Abortion as Political Profit: the Unspoken Consensus

Abortion as Political Profit: the Unspoken Consensus September 17, 2015

There is a timely yet potentially endangered bill making its way from the House to the Senate, intended, as its name suggests, to protect the pain-capable unborn past 20 weeks.  (It is not my purpose here to analyze the bill at length, but as an aside it is interesting to note that the rape and incest exceptions still require an attempt to allow the survival of the child.)

While protection of the vulnerable is always timely, this is particularly so in light of the recent attention put on Planned Parenthood’s role in the procurement of fetal organs (for anyone needing an overview, Sam Sawyer has been providing excellent in-depth coverage in America), which has become something of a teachable moment in terms of the inescapable humanity of fetal lives, whether exploited for profit or ideology or simply to anesthetize the conscience.  Which motive provides the best explanation is a question of secondary importance at most.  It was already known to supporters and opponents alike that abortion, like many other forms of violence, is a lucrative business.  Just how lucrative, or even how legal, the practices of such a business are is less significant than the commodification of human lives – and deaths – in the first place.

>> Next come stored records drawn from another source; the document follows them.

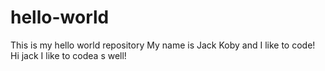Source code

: # hello-world
This is my hello world repository
My name is Jack Koby and I like to code!
Hi jack I like to codea s well!
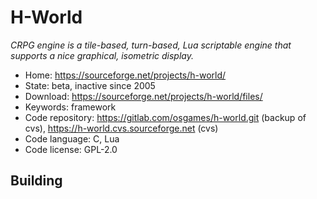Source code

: # H-World

_CRPG engine is a tile-based, turn-based, Lua scriptable engine that supports a nice graphical, isometric display._

- Home: https://sourceforge.net/projects/h-world/
- State: beta, inactive since 2005
- Download: https://sourceforge.net/projects/h-world/files/
- Keywords: framework
- Code repository: https://gitlab.com/osgames/h-world.git (backup of cvs), https://h-world.cvs.sourceforge.net (cvs)
- Code language: C, Lua
- Code license: GPL-2.0

## Building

Pro-life legislation is of course endangered due to politics-as-usual, and not only in the more immediately obvious ways, since violence such as abortion is profitable not only financially but also politically.  For Democrats, most obviously, it is a highly visible litmus test of party orthodoxy.  Some individuals and organizations, most notably Democrats for Life, are making an admirable albeit Sisyphean effort to change this, but the extent to which they are ostracized by their party’s rank-and-file only underscores the immense political advantage of toeing the party line – and the political punishment for those who don’t.

What is less often acknowledged, for reasons that serve both parties’ interests, is that Republican officials have their own vested interest in the lack of visible inroads against the problem of abortion. They depend on its entrenchment, as Charles Camosy points out in a recent LA Times op-ed, to fuel “the kind of anger that can fire up their base during campaign season.”  In terms of gaining or maintaining political advantage, it is currently far more profitable for Republicans to pay lip service to the pro-life cause without actually accomplishing anything.

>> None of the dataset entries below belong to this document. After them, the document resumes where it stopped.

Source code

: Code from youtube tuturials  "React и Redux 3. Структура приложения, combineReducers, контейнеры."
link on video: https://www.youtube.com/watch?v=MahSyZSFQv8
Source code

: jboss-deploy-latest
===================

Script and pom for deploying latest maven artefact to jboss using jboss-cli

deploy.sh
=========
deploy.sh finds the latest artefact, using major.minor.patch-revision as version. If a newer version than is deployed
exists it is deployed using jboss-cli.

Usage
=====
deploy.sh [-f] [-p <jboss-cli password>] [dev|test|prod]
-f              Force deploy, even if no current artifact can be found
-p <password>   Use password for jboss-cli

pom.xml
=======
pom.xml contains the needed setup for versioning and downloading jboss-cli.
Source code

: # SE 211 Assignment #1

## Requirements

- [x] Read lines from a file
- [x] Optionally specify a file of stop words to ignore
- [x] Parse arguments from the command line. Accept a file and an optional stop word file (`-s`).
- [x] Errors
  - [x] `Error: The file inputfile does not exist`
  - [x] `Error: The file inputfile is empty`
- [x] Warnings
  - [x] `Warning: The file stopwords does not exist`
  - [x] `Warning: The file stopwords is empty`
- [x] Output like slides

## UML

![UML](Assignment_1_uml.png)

This is what happens when political advantage over the other side – that is, partisanship – becomes an end in itself, which is exactly the state to which US political discourse has increasingly devolved.  Hence the unspoken bipartisan consensus to preserve the status quo on abortion, ironically so as each side depends on it to defeat the other.  Sadly, there is no pro-life party.

What this means is that the abolition of abortion, or anything remotely close to that, cannot be left to elected officials.  It does not in any way mean that we shouldn’t support more life-affirming legislation whenever possible, but rather that we should indeed support everything that makes a culture of life possible, such as parental leave (which Camosy argues may be necessary for the passage of the bill in question, besides being a good idea in itself), greater paternal accountability, and resources to help those who are pregnant and/or parenting.  This kind of broadening of pro-life efforts is in any case a far better option than merely putting our trust in princes (to paraphrase Psalm 146), especially while we are forced to choose more often than not between leaders whose own interest hangs on either empty promises or an open show of hostility toward a vulnerable population of human beings.